Intrusion Prevention and Detection System Basics
An Intrusion Prevention System (IPS) is a network security/threat
prevention technology that examines network traffic flows to detect and prevent
vulnerability exploits. Vulnerability exploits usually come in the form of
malicious inputs to a target application or service that attackers use to
interrupt and gain control of an application or machine. Following a successful
exploit, the attacker can disable the target application (resulting in a
denial-of-service state), or can potentially access to all the rights and
permissions available to the compromised application.
Prevention
The IPS often sits directly behind the firewall and it provides a
complementary layer of analysis that negatively selects for dangerous content.
Unlike its predecessor the Intrusion Detection System (IDS)—which is
a passive system that scans traffic and reports back on threats—the IPS is
placed inline (in the direct communication path between source and
destination), actively analyzing and taking automated actions on all traffic
flows that enter the network. Specifically, these actions include:
- Sending
an alarm to the administrator (as would be seen in an IDS)
- Dropping
the malicious packets
- Blocking
traffic from the source address
- Resetting
the connection
As an inline
security component, the IPS must work efficiently to avoid degrading network
performance. It must also work fast because exploits can happen in near
real-time. The IPS must also detect and respond accurately, so as to eliminate
threats and false positives (legitimate packets misread as threats).
Detection
The IPS has a
number of detection methods for finding exploits, but signature-based detection
and statistical anomaly-based detection are the two dominant mechanisms.
Signature-based detection
is based on a dictionary of uniquely identifiable patterns (or signatures) in
the code of each exploit.
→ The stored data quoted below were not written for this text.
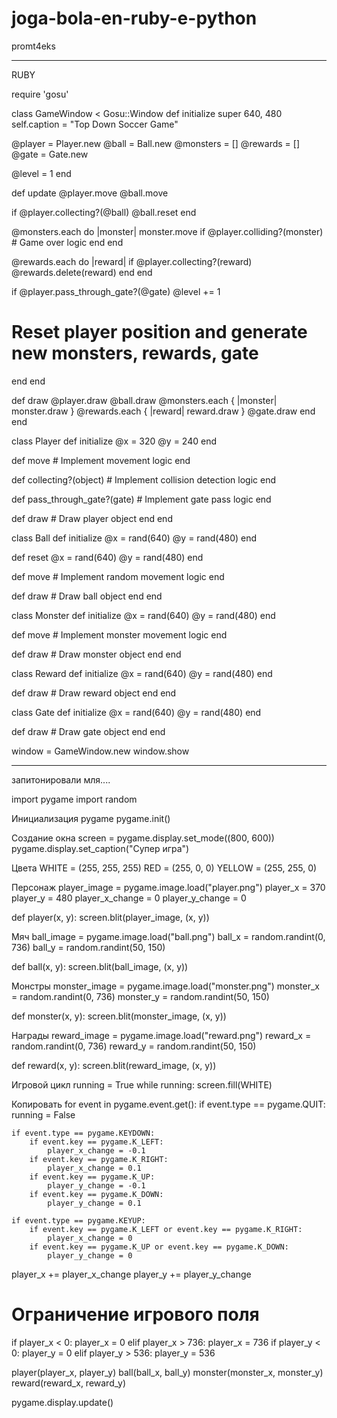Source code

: # joga-bola-en-ruby-e-python
promt4eks
_________________________________
RUBY

require 'gosu'

class GameWindow < Gosu::Window def initialize super 640, 480 self.caption = "Top Down Soccer Game"

 
@player = Player.new
@ball = Ball.new
@monsters = []
@rewards = []
@gate = Gate.new

@level = 1
end

def update @player.move @ball.move

 
if @player.collecting?(@ball)
  @ball.reset
end

@monsters.each do |monster|
  monster.move
  if @player.colliding?(monster)
    # Game over logic
  end
end

@rewards.each do |reward|
  if @player.collecting?(reward)
    @rewards.delete(reward)
  end
end

if @player.pass_through_gate?(@gate)
  @level += 1
  # Reset player position and generate new monsters, rewards, gate
end
end

def draw @player.draw @ball.draw @monsters.each { |monster| monster.draw } @rewards.each { |reward| reward.draw } @gate.draw end end

class Player def initialize @x = 320 @y = 240 end

def move # Implement movement logic end

def collecting?(object) # Implement collision detection logic end

def pass_through_gate?(gate) # Implement gate pass logic end

def draw # Draw player object end end

class Ball def initialize @x = rand(640) @y = rand(480) end

def reset @x = rand(640) @y = rand(480) end

def move # Implement random movement logic end

def draw # Draw ball object end end

class Monster def initialize @x = rand(640) @y = rand(480) end

def move # Implement monster movement logic end

def draw # Draw monster object end end

class Reward def initialize @x = rand(640) @y = rand(480) end

def draw # Draw reward object end end

class Gate def initialize @x = rand(640) @y = rand(480) end

def draw # Draw gate object end end

window = GameWindow.new window.show

______________________________________________

запитонировали мля....

import pygame import random

Инициализация pygame
pygame.init()

Создание окна
screen = pygame.display.set_mode((800, 600)) pygame.display.set_caption("Супер игра")

Цвета
WHITE = (255, 255, 255) RED = (255, 0, 0) YELLOW = (255, 255, 0)

Персонаж
player_image = pygame.image.load("player.png") player_x = 370 player_y = 480 player_x_change = 0 player_y_change = 0

def player(x, y): screen.blit(player_image, (x, y))

Мяч
ball_image = pygame.image.load("ball.png") ball_x = random.randint(0, 736) ball_y = random.randint(50, 150)

def ball(x, y): screen.blit(ball_image, (x, y))

Монстры
monster_image = pygame.image.load("monster.png") monster_x = random.randint(0, 736) monster_y = random.randint(50, 150)

def monster(x, y): screen.blit(monster_image, (x, y))

Награды
reward_image = pygame.image.load("reward.png") reward_x = random.randint(0, 736) reward_y = random.randint(50, 150)

def reward(x, y): screen.blit(reward_image, (x, y))

Игровой цикл
running = True while running: screen.fill(WHITE)

 
Копировать
for event in pygame.event.get():
    if event.type == pygame.QUIT:
        running = False

    if event.type == pygame.KEYDOWN:
        if event.key == pygame.K_LEFT:
            player_x_change = -0.1
        if event.key == pygame.K_RIGHT:
            player_x_change = 0.1
        if event.key == pygame.K_UP:
            player_y_change = -0.1
        if event.key == pygame.K_DOWN:
            player_y_change = 0.1

    if event.type == pygame.KEYUP:
        if event.key == pygame.K_LEFT or event.key == pygame.K_RIGHT:
            player_x_change = 0
        if event.key == pygame.K_UP or event.key == pygame.K_DOWN:
            player_y_change = 0

player_x += player_x_change
player_y += player_y_change

# Ограничение игрового поля
if player_x < 0:
    player_x = 0
elif player_x > 736:
    player_x = 736
if player_y < 0:
    player_y = 0
elif player_y > 536:
    player_y = 536

player(player_x, player_y)
ball(ball_x, ball_y)
monster(monster_x, monster_y)
reward(reward_x, reward_y)

pygame.display.update()
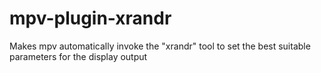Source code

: mpv-plugin-xrandr
=================

Makes mpv automatically invoke the "xrandr" tool to set the best suitable parameters for the display output
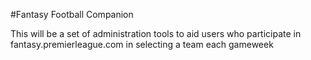 #Fantasy Football Companion

This will be a set of administration tools to aid users who participate in fantasy.premierleague.com in selecting a team each gameweek
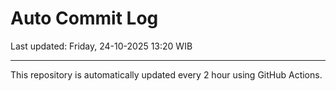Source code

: # Auto Commit Log

Last updated: Friday, 24-10-2025 13:20 WIB

---

This repository is automatically updated every 2 hour using GitHub Actions.
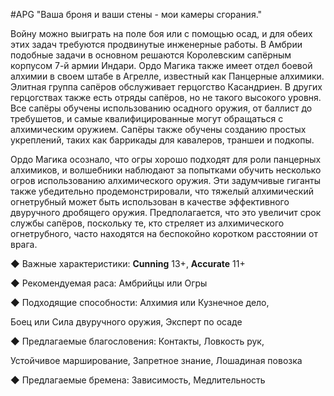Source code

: #APG
"Ваша броня и ваши стены - мои камеры сгорания." 

Войну можно выиграть на поле боя или с помощью осад, и для обеих этих задач требуются продвинутые инженерные работы. В Амбрии подобные задачи в основном решаются Королевским сапёрным корпусом 7-й армии Индари. Ордо Магика также имеет отдел боевой алхимии в своем штабе в Агрелле, известный как Панцерные алхимики. Элитная группа сапёров обслуживает герцогство Касандриен. В других герцогствах также есть отряды сапёров, но не такого высокого уровня. Все сапёры обучены использованию осадного оружия, от баллист до требушетов, и самые квалифицированные могут обращаться с алхимическим оружием. Сапёры также обучены созданию простых укреплений, таких как баррикады для кавалеров, траншеи и подкопы. 

Ордо Магика осознало, что огры хорошо подходят для роли панцерных алхимиков, и волшебники наблюдают за попытками обучить несколько огров использованию алхимического оружия. Эти задумчивые гиганты также убедительно продемонстрировали, что тяжелый алхимический огнетрубный может быть использован в качестве эффективного двуручного дробящего оружия. Предполагается, что это увеличит срок службы сапёров, поскольку те, кто стреляет из алхимического огнетрубного, часто находятся на беспокойно коротком расстоянии от врага. 

◆ Важные характеристики: **Cunning** 13+, **Accurate** 11+ 

◆ Рекомендуемая раса: Амбрийцы или Огры 

◆ Подходящие способности: Алхимия или Кузнечное дело,  

Боец или Сила двуручного оружия, Эксперт по осаде  

◆ Предлагаемые благословения: Контакты, Ловкость рук,  

Устойчивое марширование, Запретное знание, Лошадиная повозка  

◆ Предлагаемые бремена: Зависимость, Медлительность 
As an exploit is discovered, its signature is
recorded and stored in a continuously growing dictionary of signatures.
Signature detection for IPS breaks down into two types:
- Exploit-facing signatures identify
individual exploits by triggering on the unique patterns of a particular
exploit attempt. The IPS can identify specific exploits by finding a match
with an exploit-facing signature in the traffic stream
- Vulnerability-facing signatures are broader
signatures that target the underlying vulnerability in the system that is
being targeted. These signatures allow networks to be protected from
variants of an exploit that may not have been directly observed in the
wild, but also raise the risk of false-positives.
Statistical anomaly
detection takes samples of network traffic at random and compares them to a
pre-calculated baseline performance level. When the sample of network traffic
activity is outside the parameters of baseline performance, the IPS takes
action to handle the situation.
IPS was originally
built and released as a standalone device in the mid-2000s. This however, was
in the advent of today’s implementations, which are now commonly integrated
into Unified Threat Management (UTM) solutions (for small and medium size
companies) and next-generation firewalls (at the enterprise level).